JACKSON - All those years when my writing was zinging longtime Republican powerhouse and bankroller Billy Mounger, I never realized I was furnishing so much material for his memoir that he entitles "Amidst the Fray."
Before getting into how the 80-year-old Mounger portrays himself in Mississippi politics and culture - with heavy-duty collaboration by journalist Joseph Maxwell, Jr. - what struck me was that Mounger, who always professed to dismiss me as an impossible liberal, must have saved every line I wrote about him the last 45 years.
The piece de resistance of all is the letter Mounger wrote to my editor at The New Orleans Times-Picayune in 1976 (with a copy to me) saying that "if Bill Minor moved one millimeter to the left, he would topple over the inside of the Kremlin wall."
Mounger, who always considered himself something of a wordsmith, was so proud of that letter that he reproduces it in his book, along with the column I had written in the Times-Picayune in 1976 that prompted his epistle.
The column related how Mounger went ballistic when Gil Carmichael, the GOP moderate from Meridian, received a nomination at the state GOP convention for vice-chairman of the state party delegation to the 1976 Republican National Convention, a spot Mounger, as finance chairman, considered his unchallenged province.
Carmichael had narrowly lost the governorship race the year before in the strongest GOP bid for high state office in a century with lukewarm backing from Mounger, a Jackson oil man and banker, who didn't like Carmichael's progressive ideas, especially one to make the petroleum industry pay more taxes.
Mounger's split with Carmichael hardened later at the Republican National Convention in Kansas City, when Mounger's forces, seeking to hand the state's presidential delegate votes to Ronald Reagan rather than President Gerald Ford, lost by 18 to 16 in a historic caucus showdown.
When Carmichael and state GOP pioneer Clarke Reed, until then a close Mounger ally, swung the Mississippi delegation for Ford, thereafter both became permanent fixtures on Billy's enemies list.

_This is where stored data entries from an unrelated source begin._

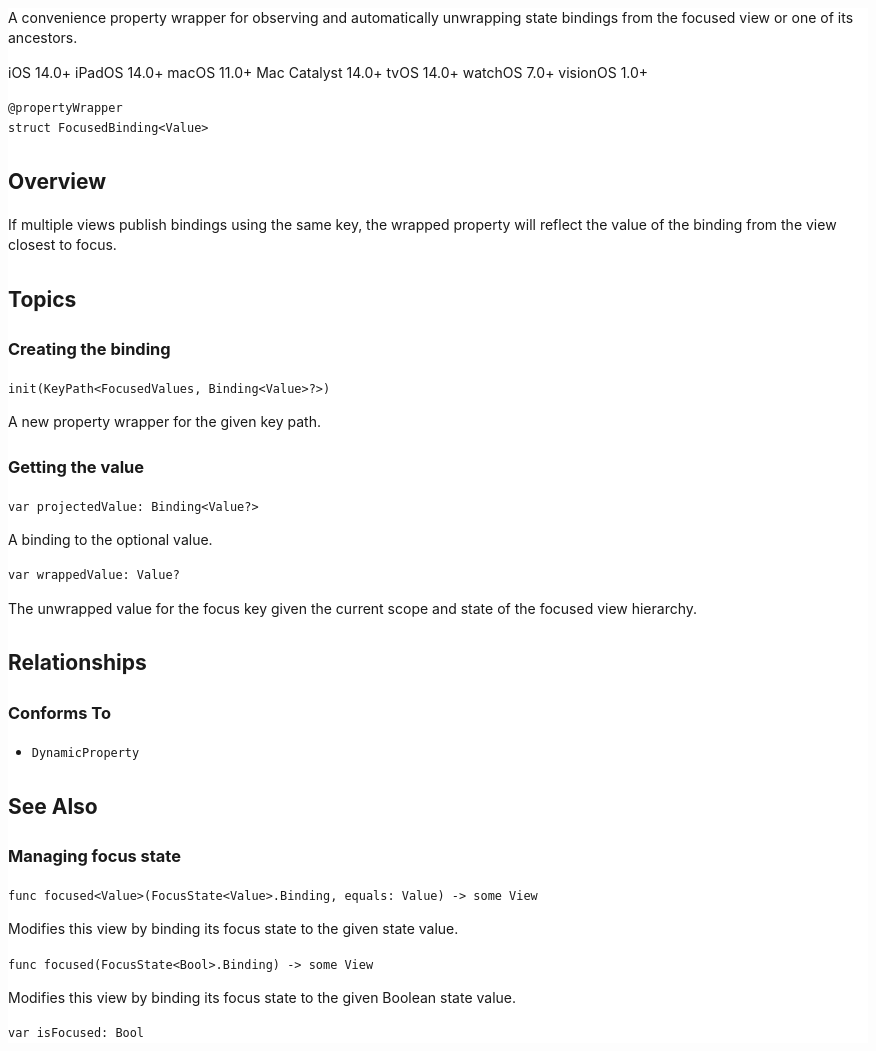 A convenience property wrapper for observing and automatically unwrapping
state bindings from the focused view or one of its ancestors.

iOS 14.0+  iPadOS 14.0+  macOS 11.0+  Mac Catalyst 14.0+  tvOS 14.0+  watchOS
7.0+  visionOS 1.0+

    
    
    @propertyWrapper
    struct FocusedBinding<Value>

## Overview

If multiple views publish bindings using the same key, the wrapped property
will reflect the value of the binding from the view closest to focus.

## Topics

### Creating the binding

`init(KeyPath<FocusedValues, Binding<Value>?>)`

A new property wrapper for the given key path.

### Getting the value

`var projectedValue: Binding<Value?>`

A binding to the optional value.

`var wrappedValue: Value?`

The unwrapped value for the focus key given the current scope and state of the
focused view hierarchy.

## Relationships

### Conforms To

  * `DynamicProperty`

## See Also

### Managing focus state

`func focused<Value>(FocusState<Value>.Binding, equals: Value) -> some View`

Modifies this view by binding its focus state to the given state value.

`func focused(FocusState<Bool>.Binding) -> some View`

Modifies this view by binding its focus state to the given Boolean state
value.

`var isFocused: Bool`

Among dozens of Billy's letters which are reprinted in "Fray," one in 1983 details his enemies list, including, of course, Reed and Carmichael, and Thad Cochran as well. Wonder if he feels that way now that Thad is the state's most popular GOP figure?
Mounger turns the maxim of "the buck stops here" on its head. His maxim is the buck STARTS here. Using his fund-raising talent, he bankrolls (his money and others) the guy of his choice. And, as I have long suspected, when Billy buys a politician, he expects him to stay bought. That all comes clear in "Fray."
Incredibly, Billy is deeply involved in the only two instances in Mississippi politics where homosexuality arose as a public issue - the downfall of Mounger protégé, the late U.S. Rep. Jon Hinson, and a failed plot to hang allegations of consorting with transvestites around the neck of Democrat Bill Allain in the 1983 governor's race.
Clearly, Billy was fooled by Hinson, even pushing his re-election in 1980 several months after Hinson was rounded up at a gay hangout near the Iwo Jima monument. But when Hinson was caught by Capitol police in 1981 having sex with a man in a U.S. House office building toilet, Billy joined the chorus for Hinson's head.
The memoir is bound to revive public notice of the sordid details of how Mounger and two other Republican oil men dug up three "Farish Street" black transvestites in the 1983 governor's race to say they had carried on assignations with Allain in his automobile and apartment. Mounger admits he invested $50,000 of his own money (his two fellow oil men likewise) to pay detectives and also compensate the three transvestites for "down time" (what?) while they were stashed out of sight and could not ply their trade.
Mounger voices contempt for The Clarion-Ledger for declining to publish the transvestite story after he brought documentation to them. Later, the story broke anyway when Mounger wheeled out Attorney Bill Spell to go public with it at a news conference. Allain, though hurt by the accusations, still defeated the GOP's Leon Bramlett.
Twenty-three years later, Mounger is obviously not content to let the Allain/transvestite story die. His book reveals that he got writer Maxwell to pursue Allain earlier this year to comment on the episode. Allain declined. Like the Republican elephant, Billy Mounger just never forgets.
The 464-page book, published by Quail Ridge Press of Brandon, deserves more than a review in one article. It needs deeper analysis by political scientists of the many lengthy, highly opinionated letters Mounger, as a major force in building Republicanism in the South and nation, fired off to friend and foe.
By the way, Billy, I still haven't toppled over the Kremlin wall.